A Company in Freefall
Look, losing 95% of your value in eight years isn’t just a bad streak. It’s a systemic failure. And the union’s scathing quote about Guillemot’s lack of understanding? That’s not just angry rhetoric. It points to a fundamental disconnect between the C-suite’s grand “reset” plans and the brutal reality on the ground—teams that are understaffed, demoralized, and haven’t seen a real raise in years. Cancelling long-awaited projects like the Sands of Time Remake while creating new “high-level positions with excessive salaries” is the kind of move that screams “tone deaf.” It basically tells your workforce that their years of labor are disposable, but the management layer is untouchable. No wonder the internal channels are reportedly full of shame and people polishing their LinkedIn profiles.

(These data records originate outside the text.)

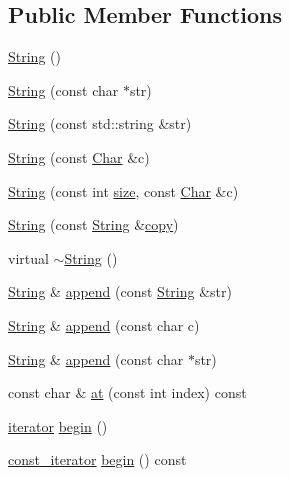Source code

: \subsection*{Public Member Functions}
\begin{DoxyCompactItemize}
\item 
\hyperlink{classprism_1_1_string_a3a9df9dd5d297b91d2eec1ef7c4db8d3}{String} ()
\item 
\hyperlink{classprism_1_1_string_ad273f297c9125493c40876e368347fbf}{String} (const char $\ast$str)
\item 
\hyperlink{classprism_1_1_string_aedf9c8008bc992012ed8dea7b312683c}{String} (const std\+::string \&str)
\item 
\hyperlink{classprism_1_1_string_a15308d05157a15106dfa82ca9764ee30}{String} (const \hyperlink{classprism_1_1_char}{Char} \&c)
\item 
\hyperlink{classprism_1_1_string_adaf8ffdd5f77b21d8f11db6549fa7c17}{String} (const int \hyperlink{classprism_1_1_string_a603b5a90681d43adf7c6c29018e0300c}{size}, const \hyperlink{classprism_1_1_char}{Char} \&c)
\item 
\hyperlink{classprism_1_1_string_a6734cae1e3f2165a4a5d1f48cb56d0fe}{String} (const \hyperlink{classprism_1_1_string}{String} \&\hyperlink{namespaceprism_ae776f4cd825f79e7af1cf6ee1d90a209}{copy})
\item 
virtual \hyperlink{classprism_1_1_string_ab0114c8ba868b0facea3286d2764f010}{$\sim$\+String} ()
\item 
\hyperlink{classprism_1_1_string}{String} \& \hyperlink{classprism_1_1_string_af3c09c0f82ab5d85c78da4735f80fd6a}{append} (const \hyperlink{classprism_1_1_string}{String} \&str)
\item 
\hyperlink{classprism_1_1_string}{String} \& \hyperlink{classprism_1_1_string_abd1d707fe07b1e9565b77cf86b2fa5f5}{append} (const char c)
\item 
\hyperlink{classprism_1_1_string}{String} \& \hyperlink{classprism_1_1_string_a730e94334cafe06fb1e7f6c608bd1677}{append} (const char $\ast$str)
\item 
const char \& \hyperlink{classprism_1_1_string_a55e86af07823ab80c1b6b0849231312b}{at} (const int index) const 
\item 
\hyperlink{classprism_1_1_string_adacc7975837e5fff95d70690777fb330}{iterator} \hyperlink{classprism_1_1_string_ae8f176fbe590422a3061552b8ed36ec5}{begin} ()
\item 
\hyperlink{classprism_1_1_string_a8b46f0fbe9c5c94ba892975242e3ab68}{const\+\_\+iterator} \hyperlink{classprism_1_1_string_ab3b18cfb5a3de6481f2f3d82bf5f0ef6}{begin} () const 

\end{DoxyCompactItemize}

The Broader Industry Context
Here’s the thing: Ubisoft isn’t operating in a vacuum. The entire games industry has been through a brutal two years of layoffs and project cancellations. But Ubisoft’s situation feels uniquely self-inflicted. While other publishers are cutting back after pandemic-era overexpansion, Ubisoft’s woes are compounded by its own specific ghosts: the unchecked allegations of misconduct, a years-long reliance on bloated open-world formulas, and now, a restructuring that seems to prioritize managerial reshuffling over stabilizing its core talent. In a competitive landscape where retaining top developers is everything, this strategy is a surefire way to become a farm team for your rivals. Who would stay when the atmosphere includes “breakdowns in tears” and “suicidal comments,” as the union rep described?
Can Ubisoft Survive This?
It’s a real question. A company can’t bleed value, talent, and morale indefinitely. This “reset” feels like a last-ditch effort to appease shareholders, but it’s actively enraging the very people needed to execute it. Forcing a return-to-office while cutting costs and denying raises is a perfect recipe for a death spiral. The best people leave, the remaining projects suffer, leading to more financial trouble, leading to more cuts. It’s a classic corporate doom loop. Without a genuine change in leadership perspective—one that values its human capital as much as its IP—it’s hard to see how the Ubisoft we knew survives another decade. They might stumble on, but as what? A hollowed-out shell managing legacy franchises? The clock is ticking, and the strike outside Ubisoft Paris, however small, is the canary in the coal mine.